Offered as a one-credit physical science lab, the entirety of the coursework will take place during a four-day trip that includes stops at Yellowstone National Park, Craters of the Moon National Monument & Preserve, and six types of power plants and dams across Utah. The trip, which will take place Aug. 18–21, will culminate in watching the total solar eclipse near Idaho Falls, Idaho.
While a partial eclipse will be visible everywhere in North America Aug. 21, the full eclipse — during which the moon passes between the sun and Earth and completely blocks the sun — will be visible only in the path of totality. The path is an approximately 70-mile wide band that covers the U.S. from Oregon to South Carolina. Idaho Falls is located within this band and will see the fully eclipsed sun from 11:33 to 11:34 a.m. that day. A total solar eclipse hasn’t been visible from the continental U.S. since 1979.
The trip will be led by DSU physics and astronomy professor Dr. Samuel Tobler and DSU geology instructir Janice Hayden, who will offer instruction throughout the entire trip including lessons on the geologic structures on Earth and moon. Additionally, participants will learn about the Earth’s internal and external energy and how it relates to society’s choice to harness energy to produce electricity.

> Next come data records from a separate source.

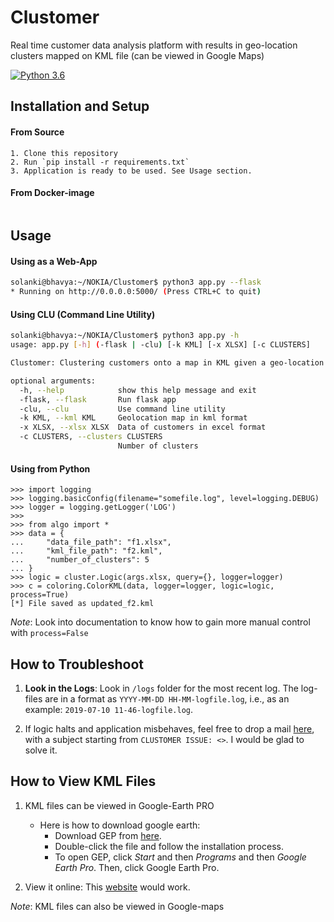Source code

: # Clustomer
Real time customer data analysis platform with results in geo-location clusters mapped on KML file (can be viewed in Google Maps)

[![Python 3.6](https://img.shields.io/badge/python-3.6-blue.svg)](https://www.python.org/downloads/release/python-360/)

## Installation and Setup

#### From Source
```
1. Clone this repository
2. Run `pip install -r requirements.txt`
3. Application is ready to be used. See Usage section.
```

#### From Docker-image
```
```

## Usage

#### Using as a Web-App
```bash
solanki@bhavya:~/NOKIA/Clustomer$ python3 app.py --flask
* Running on http://0.0.0.0:5000/ (Press CTRL+C to quit)
```

#### Using CLU (Command Line Utility)
```bash
solanki@bhavya:~/NOKIA/Clustomer$ python3 app.py -h
usage: app.py [-h] (-flask | -clu) [-k KML] [-x XLSX] [-c CLUSTERS]

Clustomer: Clustering customers onto a map in KML given a geo-location in Excel data format

optional arguments:
  -h, --help            show this help message and exit
  -flask, --flask       Run flask app
  -clu, --clu           Use command line utility
  -k KML, --kml KML     Geolocation map in kml format
  -x XLSX, --xlsx XLSX  Data of customers in excel format
  -c CLUSTERS, --clusters CLUSTERS
                        Number of clusters

```

#### Using from Python
```python3
>>> import logging
>>> logging.basicConfig(filename="somefile.log", level=logging.DEBUG)
>>> logger = logging.getLogger('LOG')
>>>
>>> from algo import *
>>> data = {
...     "data_file_path": "f1.xlsx",
...     "kml_file_path": "f2.kml",
...     "number_of_clusters": 5
... }
>>> logic = cluster.Logic(args.xlsx, query={}, logger=logger)
>>> c = coloring.ColorKML(data, logger=logger, logic=logic, process=True)
[*] File saved as updated_f2.kml

```
_Note_: Look into documentation to know how to gain more manual control with `process=False`

## How to Troubleshoot
1. **Look in the Logs**: Look in `/logs` folder for the most recent log. The log-files are in a format as `YYYY-MM-DD HH-MM-logfile.log`, i.e., as an example: `2019-07-10 11-46-logfile.log`.

2. If logic halts and application misbehaves, feel free to drop a mail [here](mailto:ankit03june@gmail.com), with a subject starting from `CLUSTOMER ISSUE: <>`. I would be glad to solve it.

## How to View KML Files 

1. KML files can be viewed in Google-Earth PRO

	- Here is how to download google earth: 
		- Download GEP from [here](https://www.google.com/earth/download/gep/agree.html).
		- Double-click the file and follow the installation process.
		-  To open GEP, click _Start_ and then _Programs_ and then _Google Earth Pro_. Then, click Google Earth Pro.
 
2. View it online: This [website](http://kmlviewer.nsspot.net/) would work.

_Note_: KML files can also be viewed in Google-maps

To participate, travelers must apply to DSU and register and pay for the course “ENVS 2000R (CRN 32148): Field Experience” by June 26. In addition to tuition, a $400 lab fee is required. The fee covers the costs of double-occupancy lodging, food, transportation, and entry fees to the parks.
Utah residents ages 62 and older can audit DSU classes, including ENVS 2000R, for $10 per class through the state’s House Bill 60 program. Program participants must still pay the $400 lab fee and apply to enroll at DSU.